Exercise inputs: Begin

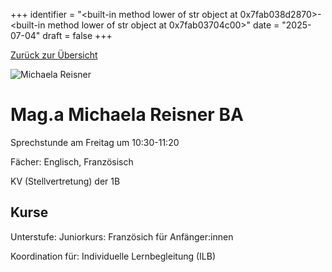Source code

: 
+++
identifier = "<built-in method lower of str object at 0x7fab038d2870>-<built-in method lower of str object at 0x7fab03704c00>"
date = "2025-07-04"
draft = false
+++

 [Zurück zur Übersicht](/schule/lehrpersonal/)

<div class="row">
<div class="column">
<img src="/images/personal/Reisner.jpg" alt="Michaela Reisner"> 
</div>
<div class="column">

# Mag.a Michaela Reisner BA

Sprechstunde am Freitag um 10:30-11:20

Fächer: Englisch,  Französisch



KV (Stellvertretung) der 1B

## Kurse

Unterstufe: Juniorkurs: Französich für Anfänger:innen



Koordination für: Individuelle Lernbegleitung (ILB)



</div>
</div> 

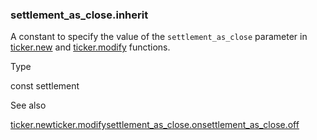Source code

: ### settlement\_as\_close.inherit

A constant to specify the value of the `settlement_as_close` parameter in [ticker.new](#fun_ticker.new) and [ticker.modify](#fun_ticker.modify) functions.

Type

const settlement

See also

[ticker.new](#fun_ticker.new)[ticker.modify](#fun_ticker.modify)[settlement\_as\_close.on](#const_settlement_as_close.on)[settlement\_as\_close.off](#const_settlement_as_close.off)
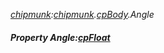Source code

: _[chipmunk](../../modules/chipmunk/chipmunk-module.md):[chipmunk](../../modules/chipmunk/chipmunk-module.md).[cpBody](../../modules/chipmunk/chipmunk-cpbody.md).Angle_
##### Property Angle:[cpFloat](../../modules/chipmunk/chipmunk-cpfloat.md)
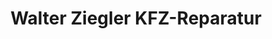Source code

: ---
title: "Walter Ziegler KFZ-Reparatur"
url: /sachsenheim/walter-ziegler-kfz-reparatur/
shop: Autowerkstatt
---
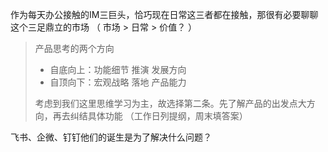 作为每天办公接触的IM三巨头，恰巧现在日常这三者都在接触，那很有必要聊聊这个三足鼎立的市场
（ 市场 > 日常 > 价值？ ）

> 产品思考的两个方向
> - 自底向上：功能细节 推演 发展方向
> - 自顶向下：宏观战略 落地 产品能力
>
>考虑到我们这里思维学习为主，故选择第二条。先了解产品的出发点大方向，再去纠结具体功能
>（工作日列提纲，周末填答案）

飞书、企微、钉钉他们的诞生是为了解决什么问题？

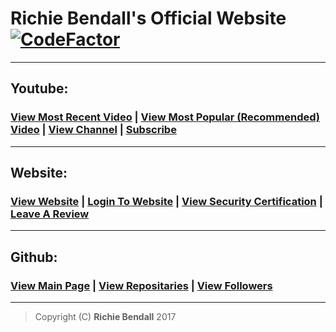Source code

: # Richie Bendall's Official Website [![CodeFactor](https://www.codefactor.io/repository/github/richienb/richienb.github.io/badge)](https://www.codefactor.io/repository/github/richienb/richienb.github.io)
___
## Youtube:
### [View Most Recent Video](https://goo.gl/KDVU0S) | [View Most Popular (Recommended) Video](https://goo.gl/2jEjHI) | [View Channel](https://goo.gl/vgnmqx) | [Subscribe](https://goo.gl/PFIMfe)
___
## Website:
### [View Website](https://www.richie-bendall.ml) | [Login To Website](https://www.richie-bendall.ml/wp-admin) | [View Security Certification](https://www.mcafeesecure.com/verify?host=richie-bendall.ml) | [Leave A Review](https://www.trustedsite.com/site/richie-bendall.ml/)
___
## Github:
### [View Main Page](https://github.com/Richienb) | [View Repositaries](https://github.com/Richienb?tab=repositories) | [View Followers](https://github.com/Richienb?tab=followers)
___
> Copyright (C) **Richie Bendall** 2017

Exercise inputs: End

Action item: Nothing but a number is expected here: say how many lines in the material hold "modules".

Task solution: 2